(Document images with source code)

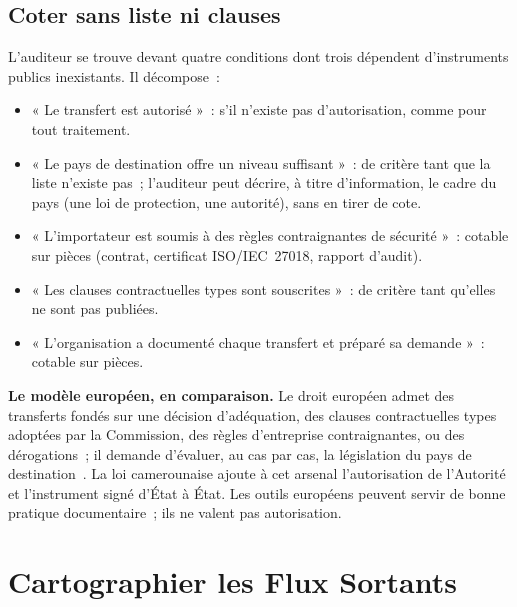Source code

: \subsection{Coter sans liste ni clauses}

L'auditeur se trouve devant quatre conditions dont trois dépendent
d'instruments publics inexistants. Il décompose~:

\begin{itemize}
    \item « Le transfert est autorisé »~: \NON{} s'il n'existe pas
          d'autorisation, comme pour tout traitement.
    \item « Le pays de destination offre un niveau suffisant »~: \NEK{} de
          critère tant que la liste n'existe pas~; l'auditeur peut décrire,
          à titre d'information, le cadre du pays (une loi de protection,
          une autorité), sans en tirer de cote.
    \item « L'importateur est soumis à des règles contraignantes de
          sécurité »~: cotable sur pièces (contrat, certificat ISO/IEC~27018,
          rapport d'audit).
    \item « Les clauses contractuelles types sont souscrites »~: \NEK{} de
          critère tant qu'elles ne sont pas publiées.
    \item « L'organisation a documenté chaque transfert et préparé sa
          demande »~: cotable sur pièces.
\end{itemize}

\begin{boxinfo}
\textbf{Le modèle européen, en comparaison.} Le droit européen admet des
transferts fondés sur une décision d'adéquation, des clauses
contractuelles types adoptées par la Commission, des règles d'entreprise
contraignantes, ou des dérogations~; il demande d'évaluer, au cas par cas,
la législation du pays de destination~\cite{edpb2020transferts}. La loi
camerounaise ajoute à cet arsenal l'autorisation de l'Autorité et
l'instrument signé d'État à État. Les outils européens peuvent servir de
bonne pratique documentaire~; ils ne valent pas autorisation.
\end{boxinfo}

\section{Cartographier les Flux Sortants}
\label{sec:c11-flux}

§ WHAT YOU WILL DO: Which lines run from the one holding "d'instruments publics inexistants." through the one holding "Les clauses contractuelles" in the records above? Repeat them exactly, both included, and nothing more.

§ EXERCISE RESULT:
d'instruments publics inexistants. Il décompose~:

\begin{itemize}
    \item « Le transfert est autorisé »~: \NON{} s'il n'existe pas
          d'autorisation, comme pour tout traitement.
    \item « Le pays de destination offre un niveau suffisant »~: \NEK{} de
          critère tant que la liste n'existe pas~; l'auditeur peut décrire,
          à titre d'information, le cadre du pays (une loi de protection,
          une autorité), sans en tirer de cote.
    \item « L'importateur est soumis à des règles contraignantes de
          sécurité »~: cotable sur pièces (contrat, certificat ISO/IEC~27018,
          rapport d'audit).
    \item « Les clauses contractuelles types sont souscrites »~: \NEK{} de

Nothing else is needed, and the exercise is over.